Some investors love the Global X Nasdaq 100 Covered Call ETF (NASDAQ:QYLD) for the large double-digit yield it pays, while others dislike the idea of capping the upside potential through writing covered calls. QYLD isn’t an investment vehicle that will meet everyone’s investment needs and is geared toward investors looking for a reliable stream of income. QYLD’s methodology is intriguing because its monthly distributions aren’t predicated on dividends or capital appreciation. Covered Calls are written on the asset base, and the premiums are paid to investors through monthly distributions. The S&P 500 is back in a bear market for the holidays, and the Nasdaq has fallen more than 34% YTD. Regardless of the macro indicators, the bottom line is that 2022 has been a bust, and many portfolios have seen better days. The silver lining for QYLD is that it continues to prove many of the critics wrong, as its mechanics haven’t proved to be riskier than the overall market. QYLD tracks the Nasdaq 100, which is represented by the Invesco QQQ ETF (QQQ), and has outperformed it by 5.62% while throwing off $2.03 across 11 monthly distributions in 2022. As the year winds down, QYLD will be going ex-dividend on 12/19/22 and paying its final 2022 distribution on 1/9/23. While 2022 has been a difficult investment environment, I believe it’s been positive for QYLD because we have seen that it will hold up in a bear market. The downside risk isn’t extrapolated past its relative index on a pure price methodology, and it will continue providing a never-ending income stream for its investors.

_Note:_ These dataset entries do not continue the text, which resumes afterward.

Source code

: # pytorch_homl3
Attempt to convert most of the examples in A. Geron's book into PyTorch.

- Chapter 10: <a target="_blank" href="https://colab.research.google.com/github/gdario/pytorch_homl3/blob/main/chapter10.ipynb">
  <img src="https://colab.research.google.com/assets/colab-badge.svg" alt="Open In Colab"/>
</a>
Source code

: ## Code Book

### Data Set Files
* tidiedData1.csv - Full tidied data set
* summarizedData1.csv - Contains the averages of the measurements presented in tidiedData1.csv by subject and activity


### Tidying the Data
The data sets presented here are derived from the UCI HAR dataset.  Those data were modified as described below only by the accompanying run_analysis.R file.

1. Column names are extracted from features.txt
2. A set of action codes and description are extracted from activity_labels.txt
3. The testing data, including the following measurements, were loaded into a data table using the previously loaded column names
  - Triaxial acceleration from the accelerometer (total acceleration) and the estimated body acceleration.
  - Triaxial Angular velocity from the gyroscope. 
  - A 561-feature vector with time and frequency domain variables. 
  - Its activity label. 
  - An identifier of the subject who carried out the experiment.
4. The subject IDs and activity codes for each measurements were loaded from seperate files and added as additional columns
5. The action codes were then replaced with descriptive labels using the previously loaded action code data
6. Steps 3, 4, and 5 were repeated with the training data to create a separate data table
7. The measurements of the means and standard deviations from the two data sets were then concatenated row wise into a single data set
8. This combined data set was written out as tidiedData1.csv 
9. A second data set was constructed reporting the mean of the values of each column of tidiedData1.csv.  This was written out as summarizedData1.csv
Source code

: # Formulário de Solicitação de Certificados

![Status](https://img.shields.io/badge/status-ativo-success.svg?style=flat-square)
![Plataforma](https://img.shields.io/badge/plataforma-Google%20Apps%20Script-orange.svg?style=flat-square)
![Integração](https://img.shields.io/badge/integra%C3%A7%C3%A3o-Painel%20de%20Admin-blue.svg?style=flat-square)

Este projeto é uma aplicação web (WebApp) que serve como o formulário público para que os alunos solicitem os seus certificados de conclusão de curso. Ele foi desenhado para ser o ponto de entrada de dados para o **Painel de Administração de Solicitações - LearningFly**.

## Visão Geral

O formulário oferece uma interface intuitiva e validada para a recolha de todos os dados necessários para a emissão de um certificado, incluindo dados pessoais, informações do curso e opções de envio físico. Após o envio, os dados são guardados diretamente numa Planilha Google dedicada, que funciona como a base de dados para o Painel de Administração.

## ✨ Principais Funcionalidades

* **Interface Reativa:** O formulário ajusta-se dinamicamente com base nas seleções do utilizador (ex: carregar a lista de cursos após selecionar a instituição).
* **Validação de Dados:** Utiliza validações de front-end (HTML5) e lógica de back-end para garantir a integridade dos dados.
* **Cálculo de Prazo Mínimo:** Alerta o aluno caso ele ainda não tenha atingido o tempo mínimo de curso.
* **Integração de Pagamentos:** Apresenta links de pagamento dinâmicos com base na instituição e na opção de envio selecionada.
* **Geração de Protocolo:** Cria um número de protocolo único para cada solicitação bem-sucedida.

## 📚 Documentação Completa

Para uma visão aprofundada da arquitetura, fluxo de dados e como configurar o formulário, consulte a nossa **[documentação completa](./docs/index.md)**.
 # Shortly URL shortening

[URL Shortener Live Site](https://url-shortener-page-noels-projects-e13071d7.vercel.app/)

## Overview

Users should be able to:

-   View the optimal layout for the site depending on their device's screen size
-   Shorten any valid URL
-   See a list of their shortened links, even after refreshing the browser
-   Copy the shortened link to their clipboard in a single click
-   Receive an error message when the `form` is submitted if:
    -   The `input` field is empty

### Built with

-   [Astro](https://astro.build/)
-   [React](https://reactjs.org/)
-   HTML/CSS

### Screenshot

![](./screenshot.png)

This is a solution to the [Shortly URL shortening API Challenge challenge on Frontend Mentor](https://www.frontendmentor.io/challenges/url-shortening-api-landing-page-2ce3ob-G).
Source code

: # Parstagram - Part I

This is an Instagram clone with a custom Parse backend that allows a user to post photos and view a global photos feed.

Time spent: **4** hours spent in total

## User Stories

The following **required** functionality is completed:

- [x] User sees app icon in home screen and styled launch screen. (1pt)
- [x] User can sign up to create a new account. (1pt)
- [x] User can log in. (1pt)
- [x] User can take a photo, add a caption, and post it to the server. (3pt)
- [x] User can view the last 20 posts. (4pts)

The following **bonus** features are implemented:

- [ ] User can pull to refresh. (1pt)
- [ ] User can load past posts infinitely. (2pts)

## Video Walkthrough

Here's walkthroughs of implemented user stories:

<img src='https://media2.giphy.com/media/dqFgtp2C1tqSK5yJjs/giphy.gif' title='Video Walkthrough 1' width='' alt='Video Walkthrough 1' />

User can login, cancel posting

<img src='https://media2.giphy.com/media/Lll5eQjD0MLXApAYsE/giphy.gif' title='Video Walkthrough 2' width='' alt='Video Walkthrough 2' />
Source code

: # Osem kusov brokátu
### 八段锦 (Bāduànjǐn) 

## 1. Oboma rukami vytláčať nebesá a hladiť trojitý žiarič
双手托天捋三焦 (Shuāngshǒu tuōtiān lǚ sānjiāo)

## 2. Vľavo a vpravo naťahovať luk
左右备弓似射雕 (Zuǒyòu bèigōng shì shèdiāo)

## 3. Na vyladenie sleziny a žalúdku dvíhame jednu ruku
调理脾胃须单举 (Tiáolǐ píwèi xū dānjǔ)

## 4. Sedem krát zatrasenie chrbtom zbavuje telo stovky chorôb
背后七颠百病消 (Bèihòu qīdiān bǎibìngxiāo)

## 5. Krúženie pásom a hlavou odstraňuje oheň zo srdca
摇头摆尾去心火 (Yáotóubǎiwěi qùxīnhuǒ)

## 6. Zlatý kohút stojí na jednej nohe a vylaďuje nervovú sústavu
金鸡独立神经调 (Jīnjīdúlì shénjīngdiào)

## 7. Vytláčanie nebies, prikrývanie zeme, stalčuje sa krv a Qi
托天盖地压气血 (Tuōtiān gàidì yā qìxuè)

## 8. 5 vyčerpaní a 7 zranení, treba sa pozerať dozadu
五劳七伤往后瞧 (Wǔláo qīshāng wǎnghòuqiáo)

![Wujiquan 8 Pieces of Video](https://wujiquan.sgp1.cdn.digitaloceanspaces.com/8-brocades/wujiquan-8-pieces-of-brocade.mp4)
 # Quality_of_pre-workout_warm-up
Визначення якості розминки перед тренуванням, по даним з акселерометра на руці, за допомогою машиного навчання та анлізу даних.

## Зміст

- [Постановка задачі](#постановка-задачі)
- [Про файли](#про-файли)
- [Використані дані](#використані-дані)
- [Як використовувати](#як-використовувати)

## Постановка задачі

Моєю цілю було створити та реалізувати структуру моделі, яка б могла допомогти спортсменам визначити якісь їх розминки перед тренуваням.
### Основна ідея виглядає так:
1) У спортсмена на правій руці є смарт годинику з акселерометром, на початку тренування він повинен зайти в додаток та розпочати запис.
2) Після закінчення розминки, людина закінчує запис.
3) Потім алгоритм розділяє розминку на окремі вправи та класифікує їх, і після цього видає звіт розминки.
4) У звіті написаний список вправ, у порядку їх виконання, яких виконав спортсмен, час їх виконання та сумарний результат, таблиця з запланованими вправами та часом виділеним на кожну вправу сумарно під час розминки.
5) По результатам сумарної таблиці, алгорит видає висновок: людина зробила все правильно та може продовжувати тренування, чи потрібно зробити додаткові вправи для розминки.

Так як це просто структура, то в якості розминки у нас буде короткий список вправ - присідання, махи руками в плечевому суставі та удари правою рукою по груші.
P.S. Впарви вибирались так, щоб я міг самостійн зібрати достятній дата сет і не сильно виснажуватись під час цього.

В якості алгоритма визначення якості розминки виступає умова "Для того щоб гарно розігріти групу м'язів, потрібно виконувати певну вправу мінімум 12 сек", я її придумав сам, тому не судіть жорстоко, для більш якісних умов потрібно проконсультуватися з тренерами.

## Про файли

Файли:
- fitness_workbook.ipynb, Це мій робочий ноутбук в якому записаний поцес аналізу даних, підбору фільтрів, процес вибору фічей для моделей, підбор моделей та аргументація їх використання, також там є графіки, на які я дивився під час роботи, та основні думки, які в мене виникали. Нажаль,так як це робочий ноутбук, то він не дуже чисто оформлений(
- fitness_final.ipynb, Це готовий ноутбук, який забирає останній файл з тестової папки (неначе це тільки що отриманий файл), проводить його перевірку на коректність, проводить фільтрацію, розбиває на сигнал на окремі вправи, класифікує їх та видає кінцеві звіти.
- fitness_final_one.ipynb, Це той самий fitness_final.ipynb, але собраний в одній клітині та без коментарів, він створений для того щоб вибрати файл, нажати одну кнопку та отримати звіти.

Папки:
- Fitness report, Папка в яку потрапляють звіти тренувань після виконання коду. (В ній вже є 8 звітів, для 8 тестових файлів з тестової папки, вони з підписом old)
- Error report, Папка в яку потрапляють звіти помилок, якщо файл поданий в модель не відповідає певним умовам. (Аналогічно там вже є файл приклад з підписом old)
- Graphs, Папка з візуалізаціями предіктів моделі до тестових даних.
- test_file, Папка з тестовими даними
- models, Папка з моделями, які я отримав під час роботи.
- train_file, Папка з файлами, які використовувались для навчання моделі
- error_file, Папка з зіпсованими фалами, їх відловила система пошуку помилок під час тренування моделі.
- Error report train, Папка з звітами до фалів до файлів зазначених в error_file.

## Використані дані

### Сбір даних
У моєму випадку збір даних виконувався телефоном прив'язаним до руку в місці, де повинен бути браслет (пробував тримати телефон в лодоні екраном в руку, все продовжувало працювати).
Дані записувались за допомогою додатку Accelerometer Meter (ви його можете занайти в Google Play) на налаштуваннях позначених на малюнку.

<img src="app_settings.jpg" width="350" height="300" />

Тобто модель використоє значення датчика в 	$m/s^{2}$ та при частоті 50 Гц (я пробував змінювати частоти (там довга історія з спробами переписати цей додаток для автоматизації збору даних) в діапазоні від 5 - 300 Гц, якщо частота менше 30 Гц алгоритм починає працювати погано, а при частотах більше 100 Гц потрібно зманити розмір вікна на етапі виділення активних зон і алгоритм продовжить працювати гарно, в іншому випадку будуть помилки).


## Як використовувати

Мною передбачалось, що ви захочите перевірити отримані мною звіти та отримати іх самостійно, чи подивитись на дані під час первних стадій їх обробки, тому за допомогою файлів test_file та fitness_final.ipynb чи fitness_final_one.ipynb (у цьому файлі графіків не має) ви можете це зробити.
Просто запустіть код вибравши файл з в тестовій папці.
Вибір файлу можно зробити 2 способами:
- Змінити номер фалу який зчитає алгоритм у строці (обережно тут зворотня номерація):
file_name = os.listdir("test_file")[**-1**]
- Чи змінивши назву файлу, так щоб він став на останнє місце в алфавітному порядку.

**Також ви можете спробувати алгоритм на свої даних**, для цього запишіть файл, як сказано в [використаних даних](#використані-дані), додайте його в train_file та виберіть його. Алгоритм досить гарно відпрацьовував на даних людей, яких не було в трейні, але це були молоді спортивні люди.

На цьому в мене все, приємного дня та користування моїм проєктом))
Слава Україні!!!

QYLD has been a better place to hideout than big tech during the downturn
Big tech consisting of Apple (AAPL), Microsoft (MSFT), Amazon (AMZN), Alphabet (GOOGL), Meta Platforms (META), Tesla (TSLA), and NVIDIA (NVDA) led the markets to new highs, then drove the market into bear territory. Buying the dip hasn’t worked, and investors who have held throughout 2022 have seen their portfolios decline in value. Regardless of the investment narrative that you want to believe, from a sector rotation out of tech to inflation and the Fed Funds Rate increase, it doesn’t change the fact that the most popular stocks are down between -27.81% to -68.79% in 2022. The big concern was that if a bear market occurred that QYLD would implode due to its mechanics. This has been proven to be a false narrative as QYLD isn’t a levered fund, its simply writes covered calls on its assets to generate larger levels of income for its investors. Looking at the graphs above and below, QYLD has relatively outperformed the QQQ for most of the year and many of the big tech names. Investors have gotten a bear market that doesn’t want to go back into hibernation, and through the volatility, QYLD hasn’t broken down worse than its underlying index while still paying larger distributions.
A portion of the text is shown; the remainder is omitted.